Strawn and colleagues examined the magnitude of antidepressant response and the effect of antidepressant class and dose on improvement in pediatric anxiety disorders. The anxiety disorders included generalized anxiety disorder, social anxiety disorder, and separation anxiety disorder. Data were obtained from 9 trials of antidepressant medications, which included 5 SSRIs (Selective Serotonin Reuptake Inhibitors) and 4 SNRIs (Serotonin and Norepinephrine Reuptake Inhibitors) for 1673 youths with anxiety disorders who were randomly assigned to an antidepressant or placebo. The median duration of the treatment was 10 weeks. The SSRIs included fluoxetine, fluvoxamine, paroxetine, and sertraline. SNRIs included atomoxetine, venlafaxine, and duloxetine.
By week two there were statistically significant differences between medication and placebo, and by week six there were clinically significant treatment differences between antidepressant medication and placebo. There were also class differences in effectiveness between SSRIs and SNRIs. Compared with SNRIs, SSRIs showed significantly greater improvement by the second week of treatment, which was maintained through week 12.
There was no difference in response over time between high- and low-dose SSRI treatment; however high dose resulted in statistically significant improvement earlier (week 2) compared with low dose. The results of this study demonstrate response occurs early with antidepressant treatment of pediatric anxiety disorders and SSRIs have earlier and greater efficacy than SNRIs for the treatment of children and adolescents with generalized anxiety disorder, social anxiety disorder, and separation anxiety disorder.
A meta-analysis was undertaken to compare different types of psychotherapies for the treatment of children and adolescents with anxiety disorders. The study comprised of 101 randomized clinical trials with a total of 6,625 patients in the analyses. There were 11 different psychotherapies.

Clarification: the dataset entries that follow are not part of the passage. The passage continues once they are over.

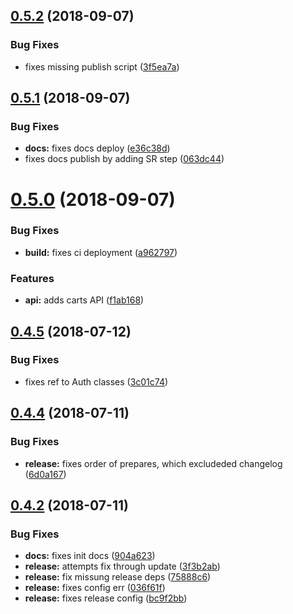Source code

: ## [0.5.2](https://github.com/tillhub/tillhub-sdk-node/compare/v0.5.1...v0.5.2) (2018-09-07)


### Bug Fixes

* fixes missing publish script ([3f5ea7a](https://github.com/tillhub/tillhub-sdk-node/commit/3f5ea7a))

## [0.5.1](https://github.com/tillhub/tillhub-sdk-node/compare/v0.5.0...v0.5.1) (2018-09-07)


### Bug Fixes

* **docs:** fixes docs deploy ([e36c38d](https://github.com/tillhub/tillhub-sdk-node/commit/e36c38d))
* fixes docs publish by adding SR step ([063dc44](https://github.com/tillhub/tillhub-sdk-node/commit/063dc44))

# [0.5.0](https://github.com/tillhub/tillhub-sdk-node/compare/v0.4.5...v0.5.0) (2018-09-07)


### Bug Fixes

* **build:** fixes ci deployment ([a962797](https://github.com/tillhub/tillhub-sdk-node/commit/a962797))


### Features

* **api:** adds carts API ([f1ab168](https://github.com/tillhub/tillhub-sdk-node/commit/f1ab168))

## [0.4.5](https://github.com/tillhub/tillhub-sdk-node/compare/v0.4.4...v0.4.5) (2018-07-12)


### Bug Fixes

* fixes ref to Auth classes ([3c01c74](https://github.com/tillhub/tillhub-sdk-node/commit/3c01c74))

## [0.4.4](https://github.com/tillhub/tillhub-sdk-node/compare/v0.4.3...v0.4.4) (2018-07-11)


### Bug Fixes

* **release:** fixes order of prepares, which excludeded changelog ([6d0a167](https://github.com/tillhub/tillhub-sdk-node/commit/6d0a167))

## [0.4.2](https://github.com/tillhub/tillhub-sdk-node/compare/v0.4.1...v0.4.2) (2018-07-11)


### Bug Fixes

* **docs:** fixes init docs ([904a623](https://github.com/tillhub/tillhub-sdk-node/commit/904a623))
* **release:** attempts fix through update ([3f3b2ab](https://github.com/tillhub/tillhub-sdk-node/commit/3f3b2ab))
* **release:** fix missung release deps ([75888c6](https://github.com/tillhub/tillhub-sdk-node/commit/75888c6))
* **release:** fixes config err ([036f61f](https://github.com/tillhub/tillhub-sdk-node/commit/036f61f))
* **release:** fixes release config ([bc9f2bb](https://github.com/tillhub/tillhub-sdk-node/commit/bc9f2bb))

All of the psychotherapies were found to be more effective than the wait list control. Of all of the therapies, only group CBT (Cognitive Behavioural Therapy) was significantly more effective in treating anxiety symptoms than the other psychotherapies or the control conditions at both posttreatment and at short-term follow up (the median duration of acute treatment was 12 weeks and the longest follow up was six months). Based on these findings, the researchers suggest group CBT may be the initial treatment for youth with anxiety disorders; however, these findings require further research.
The Child/Adolescent Anxiety Multimodal Extended Long-Term Study provides information about long-term outcome for youths who received acute (12 week) treatment for pediatric anxiety disorders. The study included 319 children and adolescents with separation anxiety disorder, social anxiety disorder, and/or generalized anxiety disorder. Study participants were randomized to either 12 weeks of sertraline, CBT, sertraline plus CBT, or placebo. They were assessed annually over four years.
Across all four years, 21.7% of youth were in stable remission, 30% were chronically ill, and 48% relapsed. Those youths who responded to acute treatment were more likely to be in remission during the course of the follow-up. There was no association between the initial treatment group and remission status. These findings indicate that anxiety disorders in children and adolescents are often chronic and may require longer-term or intermittent treatment beyond acute treatment.